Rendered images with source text

· · ·

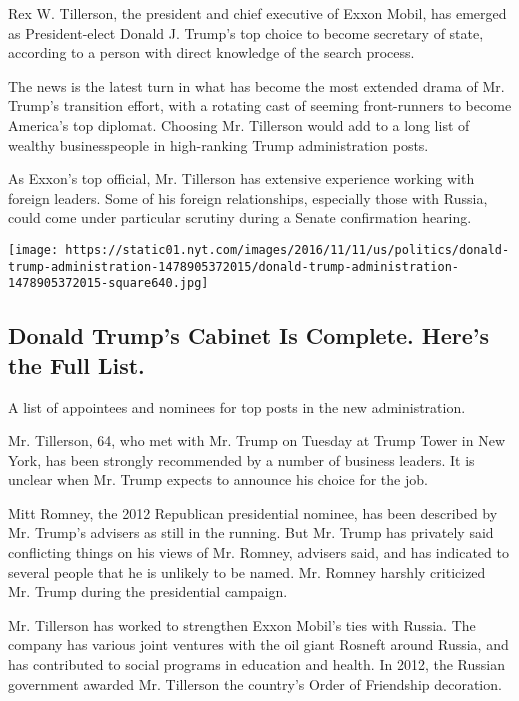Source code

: Rex W. Tillerson, the president and chief executive of Exxon Mobil, has
emerged as President-elect Donald J. Trump's top choice to become
secretary of state, according to a person with direct knowledge of the
search process.

The news is the latest turn in what has become the most extended drama
of Mr. Trump's transition effort, with a rotating cast of seeming
front-runners to become America's top diplomat. Choosing Mr. Tillerson
would add to a long list of wealthy businesspeople in high-ranking Trump
administration posts.

As Exxon's top official, Mr. Tillerson has extensive experience working
with foreign leaders. Some of his foreign relationships, especially
those with Russia, could come under particular scrutiny during a Senate
confirmation hearing.

\href{https://www.nytimes.com/interactive/2016/us/politics/donald-trump-administration.html}{}

\texttt{[image: https://static01.nyt.com/images/2016/11/11/us/politics/donald-trump-administration-1478905372015/donald-trump-administration-1478905372015-square640.jpg]}

\hypertarget{donald-trumps-cabinet-is-complete-heres-the-full-list}{%
\subsection{Donald Trump's Cabinet Is Complete. Here's the Full
List.}\label{donald-trumps-cabinet-is-complete-heres-the-full-list}}

A list of appointees and nominees for top posts in the new
administration.

Mr. Tillerson, 64, who met with Mr. Trump on Tuesday at Trump Tower in
New York, has been strongly recommended by a number of business leaders.
It is unclear when Mr. Trump expects to announce his choice for the job.

Mitt Romney, the 2012 Republican presidential nominee, has been
described by Mr. Trump's advisers as still in the running. But Mr. Trump
has privately said conflicting things on his views of Mr. Romney,
advisers said, and has indicated to several people that he is unlikely
to be named. Mr. Romney harshly criticized Mr. Trump during the
presidential campaign.

Mr. Tillerson has worked to strengthen Exxon Mobil's ties with Russia.
The company has various joint ventures with the oil giant Rosneft around
Russia, and has contributed to social programs in education and health.
In 2012, the Russian government awarded Mr. Tillerson the country's
Order of Friendship decoration.

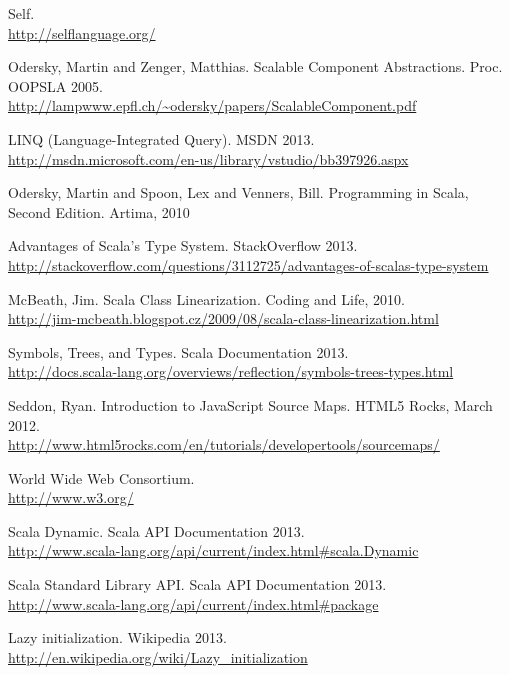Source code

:\begin{thebibliography}{99}
	Self.\\
	\url{http://selflanguage.org/}
	
	{\sc Odersky,} Martin and {\sc Zenger,} Matthias. Scalable Component Abstractions. Proc. OOPSLA 2005.\\
	\url{http://lampwww.epfl.ch/~odersky/papers/ScalableComponent.pdf}
	
  LINQ (Language-Integrated Query). MSDN 2013.\\
  \url{http://msdn.microsoft.com/en-us/library/vstudio/bb397926.aspx}
	
	{\sc Odersky,} Martin and {\sc Spoon,} Lex and {\sc Venners,} Bill.  Programming in Scala, Second Edition. Artima, 2010
	
	Advantages of Scala's Type System. StackOverflow 2013.\\
	\url{http://stackoverflow.com/questions/3112725/advantages-of-scalas-type-system}
	
  {\sc McBeath}, Jim. Scala Class Linearization. Coding and Life, 2010.\\
	\url{http://jim-mcbeath.blogspot.cz/2009/08/scala-class-linearization.html}
	
	Symbols, Trees, and Types. Scala Documentation 2013.\\
	\url{http://docs.scala-lang.org/overviews/reflection/symbols-trees-types.html}
	
  {\sc Seddon,} Ryan. Introduction to JavaScript Source Maps. HTML5 Rocks, March 2012.\\
  \url{http://www.html5rocks.com/en/tutorials/developertools/sourcemaps/}
	
  World Wide Web Consortium.\\
	\url{http://www.w3.org/}
	
  Scala Dynamic. Scala API Documentation 2013.\\
	\url{http://www.scala-lang.org/api/current/index.html\#scala.Dynamic}
	
	Scala Standard Library API. Scala API Documentation 2013.\\
  \url{http://www.scala-lang.org/api/current/index.html\#package}
	
  Lazy initialization. Wikipedia 2013.\\
	\url{http://en.wikipedia.org/wiki/Lazy\_initialization}
	

\end{thebibliography}
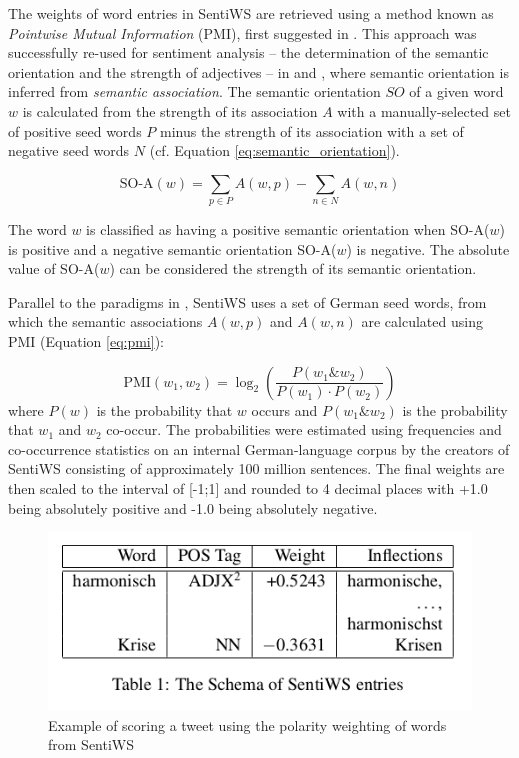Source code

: \documentclass[12pt,onecolumn,twoside]{layout}
\begin{document}
The weights of word entries in SentiWS are retrieved using a method known as \emph{Pointwise Mutual Information} (PMI), first suggested in \cite{church-hanks-1990-word}. This approach was successfully re-used for sentiment analysis -- the determination of the semantic orientation and the strength of adjectives -- in \cite{Turney2002} and \cite{Turney2003}, where semantic orientation is inferred from \emph{semantic association}. The semantic orientation \(SO\) of a given word \(w\) is calculated from the strength of its association \(A\) with a manually-selected set of positive seed words \(P\) minus the strength of its association with a set of negative seed words \(N\) (cf. Equation \ref{eq:semantic_orientation}). 

\begin{equation}
\label{eq:semantic_orientation}
\text{SO-A}(w) = \sum_{p \in P}A(w,p) - \sum_{n \in N}A(w,n)
\end{equation}

The word \(w\) is classified as having a positive semantic orientation when SO-A(\(w\)) is positive and a negative semantic orientation SO-A(\(w\)) is negative. The absolute value of SO-A(\(w\)) can be considered the strength of its semantic orientation. 

Parallel to the paradigms in \cite{Turney2003}, SentiWS uses a set of German seed words, from which the semantic associations \(A(w,p)\) and \(A(w,n)\) are calculated using PMI (Equation \ref{eq:pmi}): 

\begin{equation}
\label{eq:pmi}
\text{PMI}(w_1,w_2) = \log_2\left(\frac{P(w_1 \& w_2)}{P(w_1) \cdot P(w_2)}\right)
\end{equation}
where \(P(w)\) is the probability that \(w\) occurs and \(P(w_1 \& w_2)\) is the probability that \(w_1\) and \(w_2\) co-occur. The probabilities were estimated using frequencies and co-occurrence statistics on an internal German-language corpus by the creators of SentiWS consisting of approximately 100 million sentences. The final weights are then scaled to the interval of [-1;1] and rounded to 4 decimal places with +1.0 being absolutely positive and -1.0 being absolutely negative.

\begin{figure} 
	\begin{center}
		\includegraphics[width=0.5\linewidth]{figures/sentiws_example}
	\end{center}
	\caption{Example of scoring a tweet using the polarity weighting of words from SentiWS}
	\label{fig:sentiws_example}
\end{figure}
\end{document}

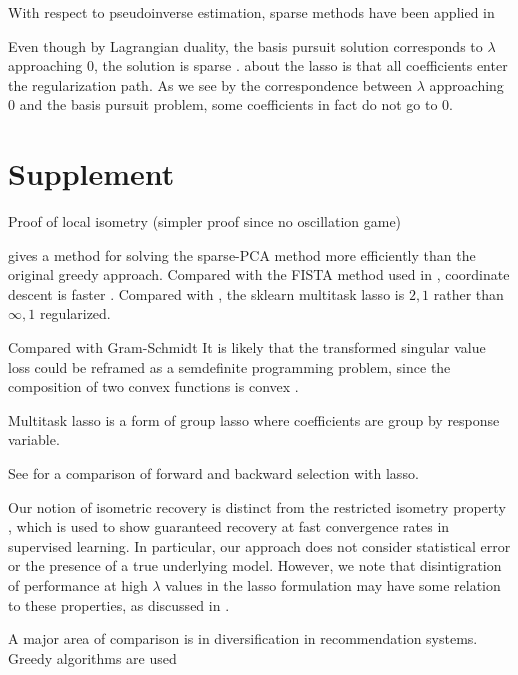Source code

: \documentclass[a4paper,11pt]{article}
\begin{document}
With respect to pseudoinverse estimation, sparse methods have been applied in \cite{Sun2012-vp}

Even though by Lagrangian duality, the basis pursuit solution corresponds to $\lambda$ approaching $0$, the solution is sparse \cite{Tropp04-ju}.
about the lasso is that all coefficients enter the regularization path.
As we see by the correspondence between $\lambda$ approaching $0$ and the basis pursuit problem, some coefficients in fact do not go to $0$. 
\section{Supplement}


Proof of local isometry (simpler proof since no oscillation game)


\cite{Bertsimas2022-qo} gives a method for solving the sparse-PCA method more efficiently than the original greedy approach.
Compared with the FISTA method used in  \cite{Koelle2022-ju, Koelle2024-no}, coordinate descent \cite{Friedman-2007-yb, Meier2008-ts, Qin2013-tx} is faster \cite{Catalina2018-ek, Zhao2023-xn}.
Compared with \cite{Liu2009-yo}, the sklearn multitask lasso is $2,1$ rather than $\infty,1$ regularized.

Compared with Gram-Schmidt
It is likely that the transformed singular value loss could be reframed as a semdefinite programming problem, since the composition of two convex functions is convex \cite{Boyd2004-ql}.

Multitask lasso \cite{Obozinski2006-kq, Yeung2011-fg} is a form of group lasso \cite{Yuan2006-bt} where coefficients are group by response variable.

See \cite{Obozinski2006-kq} for a comparison of forward and backward selection with lasso.

Our notion of isometric recovery is distinct from the restricted isometry property \cite{Candes2005-dd, Hastie2015-qa}, which is used to show guaranteed recovery at fast convergence rates in supervised learning.
In particular, our approach does not consider statistical error or the presence of a true underlying model.
However, we note that disintigration of performance at high $\lambda$ values in the lasso formulation may have some relation to these properties, as discussed in \cite{Koelle2022-ju, Koelle2024-no}.


A major area of comparison is in diversification in recommendation systems.  Greedy algorithms are used \cite{Carbonell2017-gi, Wu2019-uk}
\end{document}
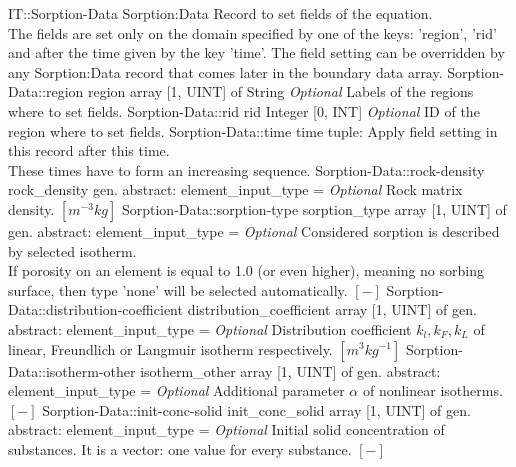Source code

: \begin{RecordType}
	{IT::Sorption-Data}
	{Sorption:Data}
	{}%
	{}%
	{{{Record to set fields of the equation.}\\{
The fields are set only on the domain specified by one of the keys: 'region', 'rid'}\\{
and after the time given by the key 'time'. The field setting can be overridden by}\\{
 any Sorption:Data record that comes later in the boundary data array.}%
}}
		\RecKey
			{Sorption-Data::region}
			{region}
			{{array [1, UINT] of }{String}}{}
			{ \it{Optional}}
			{{{Labels of the regions where to set fields. }%
}}
		\RecKey
			{Sorption-Data::rid}
			{rid}
			{{Integer [0, INT]}}{}
			{ \it{Optional}}
			{{{ID of the region where to set fields.}%
}}
		\RecKey
			{Sorption-Data::time}
			{time}
			{{tuple: }}{}
			{ }
			{{{Apply field setting in this record after this time.}\\{
These times have to form an increasing sequence.}%
}}
		\RecKey
			{Sorption-Data::rock-density}
			{rock{\_}density}
			{{gen. abstract: }}{{element{\_}input{\_}type}{ = }}
			{ \it{Optional}}
			{{{Rock matrix density. }{$[m^{-3}kg]$}%
}}
		\RecKey
			{Sorption-Data::sorption-type}
			{sorption{\_}type}
			{{array [1, UINT] of }{gen. abstract: }}{{element{\_}input{\_}type}{ = }}
			{ \it{Optional}}
			{{{Considered sorption is described by selected isotherm.}\\{
If porosity on an element is equal to 1.0 (or even higher), meaning no sorbing surface, then type 'none' will be selected automatically. }{$[-]$}%
}}
		\RecKey
			{Sorption-Data::distribution-coefficient}
			{distribution{\_}coefficient}
			{{array [1, UINT] of }{gen. abstract: }}{{element{\_}input{\_}type}{ = }}
			{ \it{Optional}}
			{{{Distribution coefficient }{ $k_l, k_F, k_L $}{ of linear, Freundlich or Langmuir isotherm respectively. }{$[m^{3}kg^{-1}]$}%
}}
		\RecKey
			{Sorption-Data::isotherm-other}
			{isotherm{\_}other}
			{{array [1, UINT] of }{gen. abstract: }}{{element{\_}input{\_}type}{ = }}
			{ \it{Optional}}
			{{{Additional parameter }{$ \alpha $}{ of nonlinear isotherms. }{$[-]$}%
}}
		\RecKey
			{Sorption-Data::init-conc-solid}
			{init{\_}conc{\_}solid}
			{{array [1, UINT] of }{gen. abstract: }}{{element{\_}input{\_}type}{ = }}
			{ \it{Optional}}
			{{{Initial solid concentration of substances.
It is a vector: one value for every substance. }{$[-]$}%
}}
\end{RecordType}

· · ·

The line with "concentration of substances." through the last line of the entries above: output exactly those lines and nothing else.

### [RESPONSE AREA]
			{{{Initial solid concentration of substances.
It is a vector: one value for every substance. }{$[-]$}%
}}
\end{RecordType}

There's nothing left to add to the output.